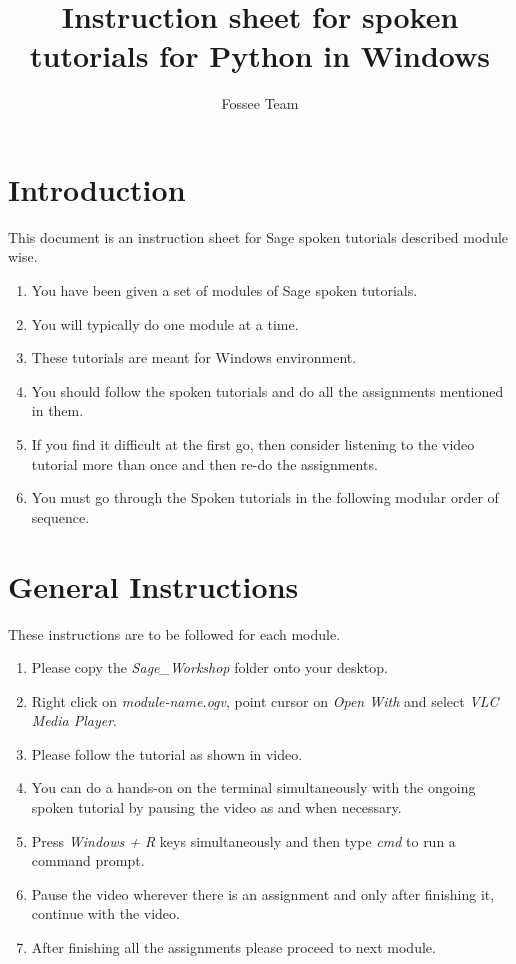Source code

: \documentclass[11pt,twocolumn]{article}
\begin{document}
\title{Instruction sheet for spoken tutorials for Python in Windows}
\author{Fossee Team}
\maketitle
\section*{Introduction }
{This document is an instruction sheet for Sage spoken tutorials described module wise.}
\setlength{\columnsep}{15pt }
\begin{enumerate}
  \item You have been given a set of modules of Sage spoken tutorials.
  \item You will typically do one module at a time.
  \item These tutorials are meant for Windows environment.
  \item You should follow the spoken tutorials and do all the assignments mentioned in them.
   \item If you find it difficult at the first go, then consider listening to the video tutorial more than once and then re-do the assignments.
   \item You must go through the Spoken tutorials in the following modular order of sequence. 

\end{enumerate}

\section*{General Instructions}
{These instructions are to be followed for each module.}
\setlength{\columnsep}{15pt }
\begin{enumerate}
	\item Please copy the \emph{Sage\_Workshop} folder onto your desktop.
   
  \item Right click on \emph{module-name.ogv}, point cursor on \emph{Open With} and select \emph{VLC Media Player}.
  \item Please follow the tutorial as shown in video.
  \item You can do a hands-on on the terminal simultaneously with the ongoing spoken tutorial by pausing the video as   and when necessary.
  \item Press \emph{Windows +  R} keys simultaneously and then type \emph{cmd} to run a command prompt.
  \item Pause the video wherever there is an assignment and only after finishing it, continue with the video.
  \item After finishing all the assignments please proceed to next module. 

\end{enumerate}
\end{document}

----------------------------------------

### EXERCISE
Write out an exact copy of the listing, first line through the line containing "mentioned in them.", with the pictures left out.

### WRITTEN REPLY
Source code

: \documentclass[11pt,twocolumn]{article}
\begin{document}
\title{Instruction sheet for spoken tutorials for Python in Windows}
\author{Fossee Team}
\maketitle
\section*{Introduction }
{This document is an instruction sheet for Sage spoken tutorials described module wise.}
\setlength{\columnsep}{15pt }
\begin{enumerate}
  \item You have been given a set of modules of Sage spoken tutorials.
  \item You will typically do one module at a time.
  \item These tutorials are meant for Windows environment.
  \item You should follow the spoken tutorials and do all the assignments mentioned in them.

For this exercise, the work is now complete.